We’ve all heard of identity theft that can cost a victim thousands of dollars and years to correct, but schemers are now taking it to a new level and trying to impersonate taxpayers with the IRS.
It works this way: As soon as the IRS starts accepting tax filings on Jan. 19, fraudsters use personal and financial information that they’ve gathered (stolen) about you to file a fake return and generate a refund that comes to them.
The true taxpayer usually finds out in one of two ways. When he or she files a return, they get a notice from the IRS that they have filed a duplicate return. Or the IRS, noticing something fishy with the return itself, flags it and the taxpayer receives a letter that their return is being reviewed.
If you receive a letter like this from the IRS, you should immediately contact them. Depending on how far along the fraudster got, it can cause you some degree of headache to unwind.
The IRS will require you to substantiate your identity and file various forms, and your own refund will likely be delayed. Since credit card theft often starts occurring about one year after tax identity theft, you would also be wise to place a “fraud alert” at one or all of the three credit bureaus and close any account opened without your permission.

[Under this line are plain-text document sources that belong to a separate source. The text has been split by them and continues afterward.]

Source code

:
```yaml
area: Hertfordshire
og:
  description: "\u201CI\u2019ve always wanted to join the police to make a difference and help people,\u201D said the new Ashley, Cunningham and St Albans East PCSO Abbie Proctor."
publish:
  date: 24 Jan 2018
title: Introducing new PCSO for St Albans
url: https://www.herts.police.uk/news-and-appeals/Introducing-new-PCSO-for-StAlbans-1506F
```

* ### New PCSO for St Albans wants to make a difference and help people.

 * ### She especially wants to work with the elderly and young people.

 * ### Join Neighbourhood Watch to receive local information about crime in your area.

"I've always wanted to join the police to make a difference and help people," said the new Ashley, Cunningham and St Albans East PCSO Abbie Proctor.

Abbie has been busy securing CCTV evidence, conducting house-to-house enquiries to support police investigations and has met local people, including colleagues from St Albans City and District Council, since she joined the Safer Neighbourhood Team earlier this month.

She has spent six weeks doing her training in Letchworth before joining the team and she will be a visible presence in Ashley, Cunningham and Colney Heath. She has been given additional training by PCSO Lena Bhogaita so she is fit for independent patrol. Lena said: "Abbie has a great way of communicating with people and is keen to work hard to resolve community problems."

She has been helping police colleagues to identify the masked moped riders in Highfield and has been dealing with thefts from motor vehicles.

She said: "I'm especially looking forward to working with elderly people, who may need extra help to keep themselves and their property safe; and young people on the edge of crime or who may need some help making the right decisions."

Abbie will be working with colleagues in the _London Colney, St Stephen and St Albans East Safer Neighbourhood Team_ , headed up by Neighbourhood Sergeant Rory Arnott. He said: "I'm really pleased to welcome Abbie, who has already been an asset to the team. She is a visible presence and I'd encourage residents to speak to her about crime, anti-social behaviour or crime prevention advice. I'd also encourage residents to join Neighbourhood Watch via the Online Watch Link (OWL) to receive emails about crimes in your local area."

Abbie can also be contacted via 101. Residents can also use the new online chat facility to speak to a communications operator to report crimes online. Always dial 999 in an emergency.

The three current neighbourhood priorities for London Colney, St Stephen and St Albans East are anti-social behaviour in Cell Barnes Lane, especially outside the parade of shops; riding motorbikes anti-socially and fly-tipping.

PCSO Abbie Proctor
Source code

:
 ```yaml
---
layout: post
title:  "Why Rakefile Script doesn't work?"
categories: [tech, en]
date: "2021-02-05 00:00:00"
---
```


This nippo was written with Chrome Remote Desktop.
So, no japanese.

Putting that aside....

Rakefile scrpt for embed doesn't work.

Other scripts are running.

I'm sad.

Is there anything you can do to protect yourself?
The easiest is to file your tax return as early as possible. This gives the fraudster less of a window to claim your refund instead of you.
If you use a tax preparer, you should also make sure the firm has adequate security and data breach plans. The IRS has been reaching out to CPA firms about data breaches that steal taxpayer information. In one case, a CPA firm in Connecticut experienced a data breach that resulted in about 425 fraudulent returns filed on their clients.
While the IRS continues to beef up their own methods to catch tax identity theft, individuals can help by being alert to the issue and on guard for any suspicious activity.